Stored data
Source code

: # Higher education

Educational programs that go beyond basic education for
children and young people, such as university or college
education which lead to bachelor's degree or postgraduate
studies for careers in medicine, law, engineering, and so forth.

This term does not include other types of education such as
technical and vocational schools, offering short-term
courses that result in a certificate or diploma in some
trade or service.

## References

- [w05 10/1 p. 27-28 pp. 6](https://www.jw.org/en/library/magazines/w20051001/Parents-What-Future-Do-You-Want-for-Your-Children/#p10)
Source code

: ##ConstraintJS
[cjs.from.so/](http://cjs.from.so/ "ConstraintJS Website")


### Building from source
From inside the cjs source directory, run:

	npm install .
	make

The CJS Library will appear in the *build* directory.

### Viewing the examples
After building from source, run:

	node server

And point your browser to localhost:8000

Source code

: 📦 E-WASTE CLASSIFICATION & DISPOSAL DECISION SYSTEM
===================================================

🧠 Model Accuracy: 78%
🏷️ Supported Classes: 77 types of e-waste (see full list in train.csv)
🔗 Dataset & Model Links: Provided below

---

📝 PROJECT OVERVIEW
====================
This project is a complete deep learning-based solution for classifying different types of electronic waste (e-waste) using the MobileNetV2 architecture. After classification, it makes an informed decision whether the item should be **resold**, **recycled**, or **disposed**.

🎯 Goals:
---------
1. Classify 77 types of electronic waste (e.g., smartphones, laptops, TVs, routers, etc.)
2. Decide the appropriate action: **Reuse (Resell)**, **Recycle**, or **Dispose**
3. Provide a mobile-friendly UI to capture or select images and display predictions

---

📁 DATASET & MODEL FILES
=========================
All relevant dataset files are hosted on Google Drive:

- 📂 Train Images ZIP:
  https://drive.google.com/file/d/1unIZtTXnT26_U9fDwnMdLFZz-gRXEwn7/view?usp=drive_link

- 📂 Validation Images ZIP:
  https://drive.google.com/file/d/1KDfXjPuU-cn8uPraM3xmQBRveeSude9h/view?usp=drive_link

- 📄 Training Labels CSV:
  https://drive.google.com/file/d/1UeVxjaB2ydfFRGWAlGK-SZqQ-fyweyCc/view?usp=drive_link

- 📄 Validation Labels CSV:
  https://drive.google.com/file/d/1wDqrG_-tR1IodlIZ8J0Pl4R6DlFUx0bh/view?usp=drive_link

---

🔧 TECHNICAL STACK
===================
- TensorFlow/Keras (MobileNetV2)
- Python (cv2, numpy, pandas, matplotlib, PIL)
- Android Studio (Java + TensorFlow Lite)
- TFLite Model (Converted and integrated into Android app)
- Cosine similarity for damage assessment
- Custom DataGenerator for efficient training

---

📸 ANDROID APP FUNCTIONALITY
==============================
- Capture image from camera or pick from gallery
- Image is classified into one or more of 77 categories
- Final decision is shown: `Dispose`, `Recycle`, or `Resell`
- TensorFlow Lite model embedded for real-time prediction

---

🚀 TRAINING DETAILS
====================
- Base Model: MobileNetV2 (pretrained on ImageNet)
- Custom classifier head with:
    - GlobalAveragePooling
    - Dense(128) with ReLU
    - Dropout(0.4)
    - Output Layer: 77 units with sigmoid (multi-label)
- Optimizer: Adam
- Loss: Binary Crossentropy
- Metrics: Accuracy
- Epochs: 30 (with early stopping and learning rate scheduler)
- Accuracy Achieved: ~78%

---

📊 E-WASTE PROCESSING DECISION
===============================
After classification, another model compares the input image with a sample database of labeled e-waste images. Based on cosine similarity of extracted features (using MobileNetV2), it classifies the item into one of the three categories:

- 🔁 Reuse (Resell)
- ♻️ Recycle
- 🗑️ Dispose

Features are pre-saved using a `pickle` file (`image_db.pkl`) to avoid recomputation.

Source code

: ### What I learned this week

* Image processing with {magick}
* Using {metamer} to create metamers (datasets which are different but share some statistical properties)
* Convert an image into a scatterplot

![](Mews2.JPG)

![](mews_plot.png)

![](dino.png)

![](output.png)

▸ **TASK DETAILS**
Only the lines above from the line with "npm install ." to the line with "- Android Studio (Java + TensorFlow Lite)", those two lines included, should be reproduced exactly.

▸ **OUTPUT**
	npm install .
	make

The CJS Library will appear in the *build* directory.

### Viewing the examples
After building from source, run:

	node server

And point your browser to localhost:8000

Source code

: 📦 E-WASTE CLASSIFICATION & DISPOSAL DECISION SYSTEM
===================================================

🧠 Model Accuracy: 78%
🏷️ Supported Classes: 77 types of e-waste (see full list in train.csv)
🔗 Dataset & Model Links: Provided below

---

📝 PROJECT OVERVIEW
====================
This project is a complete deep learning-based solution for classifying different types of electronic waste (e-waste) using the MobileNetV2 architecture. After classification, it makes an informed decision whether the item should be **resold**, **recycled**, or **disposed**.

🎯 Goals:
---------
1. Classify 77 types of electronic waste (e.g., smartphones, laptops, TVs, routers, etc.)
2. Decide the appropriate action: **Reuse (Resell)**, **Recycle**, or **Dispose**
3. Provide a mobile-friendly UI to capture or select images and display predictions

---

📁 DATASET & MODEL FILES
=========================
All relevant dataset files are hosted on Google Drive:

- 📂 Train Images ZIP:
  https://drive.google.com/file/d/1unIZtTXnT26_U9fDwnMdLFZz-gRXEwn7/view?usp=drive_link

- 📂 Validation Images ZIP:
  https://drive.google.com/file/d/1KDfXjPuU-cn8uPraM3xmQBRveeSude9h/view?usp=drive_link

- 📄 Training Labels CSV:
  https://drive.google.com/file/d/1UeVxjaB2ydfFRGWAlGK-SZqQ-fyweyCc/view?usp=drive_link

- 📄 Validation Labels CSV:
  https://drive.google.com/file/d/1wDqrG_-tR1IodlIZ8J0Pl4R6DlFUx0bh/view?usp=drive_link

---

🔧 TECHNICAL STACK
===================
- TensorFlow/Keras (MobileNetV2)
- Python (cv2, numpy, pandas, matplotlib, PIL)
- Android Studio (Java + TensorFlow Lite)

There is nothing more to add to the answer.